Testing: Building application with confidence

3 mins |

November 08, 2020

In early 2017, I started my career as a Frontend Developer. As a beginer in writing React applications. I never understood why exactly am I writing these tests? Why am I writing more code to test the code I wrote before?

I used to write tests something like this

1it("Test click event", () => {
2 const mockHandleClick = jest.fn()
3 const button = shallow(
4 <Button onClick={mockHandleClick} variant="primary">
5 Click Me!
6 </Button>
7 )
8 button.find("button").simulate("click")
9 expect(mockHandleClick).toHaveBeenCalledTimes(1)
10 expect(button.props().variant).toBe("primary")
11})

So for quite some time, I didn’t understand what exactly am I benefitting from writing tests. And at the time I was working for a client, they said we need to write tests. Only metric they ever cared was code coverage. So we wrote tests to improve code coverage. That was pretty easy to achieve.

And then I came across this tweet. And maybe a few more blogs.

And realised that my tests weren’t resembling how my users were using the app, it was more about how a feature was implemented.

Then I spent a few weeks fiddling around React Testing Library. It didn’t just teach about testing react applications. It taught me the guiding principles of testing.

Few take aways from what I learned.

Test should resemble how it is used

Never test the implementation detail, when you are testing function or a component or anything. You should be able to test its functionality by the APIs it exposes for regular users. In the case of React components, it is props. So you should be able to test every use case by changing props. In-case of functions, by changing params you should be able to test its functionality.

This means it doesn’t matter whether it class or functional components. Whether it is using hooks or not, all you have is props.

There are a few other libraries than react testing library itself that would help. Couple of them I find most interesting are:

  1. User Event, it tries to mock all the events when an event happens. eg. When a user is typing key-down, key-up events are fired.

  2. Mock Service Worker, it helps in mocking out the request irrespective of what library I am using to make network requests. Doesn’t matter if it is axios, fetch or anything else for that matter.

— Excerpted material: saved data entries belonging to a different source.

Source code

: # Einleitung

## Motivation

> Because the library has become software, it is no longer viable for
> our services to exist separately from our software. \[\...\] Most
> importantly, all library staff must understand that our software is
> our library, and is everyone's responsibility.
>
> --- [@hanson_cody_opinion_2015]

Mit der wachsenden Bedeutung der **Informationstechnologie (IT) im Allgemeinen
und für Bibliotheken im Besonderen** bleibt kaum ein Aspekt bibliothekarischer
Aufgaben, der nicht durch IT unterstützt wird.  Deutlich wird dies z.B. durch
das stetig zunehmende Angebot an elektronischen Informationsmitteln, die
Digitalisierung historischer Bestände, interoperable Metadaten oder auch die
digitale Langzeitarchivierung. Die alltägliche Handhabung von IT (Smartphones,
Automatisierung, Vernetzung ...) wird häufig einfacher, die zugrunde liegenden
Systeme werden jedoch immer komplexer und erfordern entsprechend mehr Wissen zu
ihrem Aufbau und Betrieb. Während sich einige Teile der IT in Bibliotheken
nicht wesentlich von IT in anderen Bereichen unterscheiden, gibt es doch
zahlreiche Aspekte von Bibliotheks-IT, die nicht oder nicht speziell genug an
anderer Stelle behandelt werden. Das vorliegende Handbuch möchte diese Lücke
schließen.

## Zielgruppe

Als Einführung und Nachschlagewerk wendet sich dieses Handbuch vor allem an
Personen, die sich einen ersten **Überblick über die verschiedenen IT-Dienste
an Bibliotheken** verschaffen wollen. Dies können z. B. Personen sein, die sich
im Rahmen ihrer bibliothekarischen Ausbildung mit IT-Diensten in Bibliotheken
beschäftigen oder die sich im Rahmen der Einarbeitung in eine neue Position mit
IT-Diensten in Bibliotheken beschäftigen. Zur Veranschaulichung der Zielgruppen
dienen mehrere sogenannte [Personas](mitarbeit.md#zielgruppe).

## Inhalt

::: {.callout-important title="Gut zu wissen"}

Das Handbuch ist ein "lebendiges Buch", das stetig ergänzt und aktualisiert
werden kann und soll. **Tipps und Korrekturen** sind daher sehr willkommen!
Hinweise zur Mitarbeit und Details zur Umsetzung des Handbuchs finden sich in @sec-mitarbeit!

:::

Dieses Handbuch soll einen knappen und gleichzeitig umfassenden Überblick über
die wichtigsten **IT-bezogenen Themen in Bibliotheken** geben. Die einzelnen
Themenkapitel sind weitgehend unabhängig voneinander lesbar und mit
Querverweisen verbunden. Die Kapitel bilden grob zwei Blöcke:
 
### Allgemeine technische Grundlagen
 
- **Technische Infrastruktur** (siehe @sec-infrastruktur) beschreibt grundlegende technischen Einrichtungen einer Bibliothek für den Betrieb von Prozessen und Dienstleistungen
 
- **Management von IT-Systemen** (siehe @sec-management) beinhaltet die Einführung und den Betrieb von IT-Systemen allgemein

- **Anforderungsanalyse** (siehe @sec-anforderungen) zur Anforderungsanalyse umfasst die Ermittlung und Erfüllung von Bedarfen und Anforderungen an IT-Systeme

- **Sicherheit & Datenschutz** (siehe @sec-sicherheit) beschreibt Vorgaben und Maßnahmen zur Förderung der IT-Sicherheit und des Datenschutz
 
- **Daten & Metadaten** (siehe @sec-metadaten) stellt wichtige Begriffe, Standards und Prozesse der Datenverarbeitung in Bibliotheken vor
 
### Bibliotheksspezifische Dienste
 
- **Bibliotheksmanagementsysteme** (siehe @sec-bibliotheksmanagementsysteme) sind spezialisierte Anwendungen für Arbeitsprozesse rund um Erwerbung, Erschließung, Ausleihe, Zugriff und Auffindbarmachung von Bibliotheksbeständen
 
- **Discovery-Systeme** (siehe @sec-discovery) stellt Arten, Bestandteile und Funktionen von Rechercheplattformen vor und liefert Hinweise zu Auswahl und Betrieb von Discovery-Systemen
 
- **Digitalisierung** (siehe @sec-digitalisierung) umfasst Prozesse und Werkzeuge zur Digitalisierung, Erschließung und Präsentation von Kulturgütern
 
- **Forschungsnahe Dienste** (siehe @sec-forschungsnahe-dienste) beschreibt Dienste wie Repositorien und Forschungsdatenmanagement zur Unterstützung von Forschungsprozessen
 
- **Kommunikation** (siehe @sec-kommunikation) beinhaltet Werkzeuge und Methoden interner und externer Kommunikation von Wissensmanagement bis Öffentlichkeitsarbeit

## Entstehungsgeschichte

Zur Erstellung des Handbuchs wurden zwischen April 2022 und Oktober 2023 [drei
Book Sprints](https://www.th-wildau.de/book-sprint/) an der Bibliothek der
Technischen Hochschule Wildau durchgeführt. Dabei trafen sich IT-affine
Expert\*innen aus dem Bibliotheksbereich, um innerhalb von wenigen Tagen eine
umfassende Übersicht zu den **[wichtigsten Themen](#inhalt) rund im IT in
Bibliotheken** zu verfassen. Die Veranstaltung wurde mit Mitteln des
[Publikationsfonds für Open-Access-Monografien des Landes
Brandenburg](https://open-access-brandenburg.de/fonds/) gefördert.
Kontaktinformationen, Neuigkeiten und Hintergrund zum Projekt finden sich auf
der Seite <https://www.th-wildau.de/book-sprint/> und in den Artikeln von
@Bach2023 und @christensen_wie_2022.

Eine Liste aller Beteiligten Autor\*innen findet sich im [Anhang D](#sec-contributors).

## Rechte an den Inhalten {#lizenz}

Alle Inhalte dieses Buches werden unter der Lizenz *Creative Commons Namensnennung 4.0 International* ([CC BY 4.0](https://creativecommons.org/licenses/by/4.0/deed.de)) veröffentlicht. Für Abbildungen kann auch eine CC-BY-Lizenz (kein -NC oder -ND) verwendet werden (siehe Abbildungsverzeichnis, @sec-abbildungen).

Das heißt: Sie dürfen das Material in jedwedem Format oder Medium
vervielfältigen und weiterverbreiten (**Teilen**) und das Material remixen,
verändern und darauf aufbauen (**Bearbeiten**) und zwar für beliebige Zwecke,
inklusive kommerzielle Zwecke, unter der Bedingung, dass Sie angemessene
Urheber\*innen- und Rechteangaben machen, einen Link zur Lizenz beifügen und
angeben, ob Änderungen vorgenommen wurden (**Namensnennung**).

More integration tests than unit tests

I’m not a fan of testing implementation of each component (Unit Testing), would prefer testing integration of components. Usually, these tests are focused on a page. I’m not saying unit tests are not required. I use them to test the functionality of a highly used component for every possible corner cases.

In most cases, integration tests are more than enough. Here you are restricted by interacting to the page by user events. Like find this component and type hello or find button Submit and click on it.

This way of testing is very powerful because it does not assume how you have implemented the component. For now, you might have a third party design library rendering the button. Later you would refactor to use your implementation of the button. No matter what refactoring you do, your tests stay the same.

While refactoring, don’t change test and implementation at the same time.

We love refactoring the code written by the previous developers 😉. You must never change your application code and the tests written for them in the same Pull Request.

If you have to change the tests (in a significant way) while refactoring, then you might be testing its implementation. Such tests are brittle and gives you less confidence.

Mock what needs to be mocked

Your tests have to be predictable. For a given test no matter what when it runs or how many times it runs. If it fails once it should always fail. If it passes once it should always pass.

You would need to mock network calls (APIs) to bring consistency across. There are lot of things that could go wrong, network might fail, server might be slow and so on. You should mock them so that your tests are consistent. You wouldn’t mock APIs in e2e tests though. You might want to mock rate limited APIs or payment APIs.

You might want to mock, timers too. This is not because they would be inconsistent. It is because you want your tests to run faster.

Other thing you might want to mock is date, this is something most devs forget to do 😅. How many of your tests broke on New year’s? 😉 You shouldn’t care about when and where your tests are run. So mock “now” in your test.

eg.

1// `getDisplayDate` would return `yesterday`, today, `tomorrow`
2// or Oct 27th depending when it called
3getDisplayDate("2020-10-27")

Make sure tests fail

It is more important for your test to fail than it to pass. In TDD it would be part of the procees. Even if you are not following TDD make sure your tests fail. While writing these tests, make sure you test that they fail when they are intended to fail. Change your code/test to make sure they are failing.

Now I know why I am testing

Now my tests look more like

1render(<Page1 />)
2const submitButton = screen.getByRole("button", {
3 name: /submit/i,
4})
5userEvent.click(submitButton)
6await screen.findByText(/submitted/i)

And now it makes sense why I am writing more code to test my code. I am making sure my application won’t break on a Friday night push.

Let’s add tests that gives us confidence in pushing code, rather than just increasing code coverage.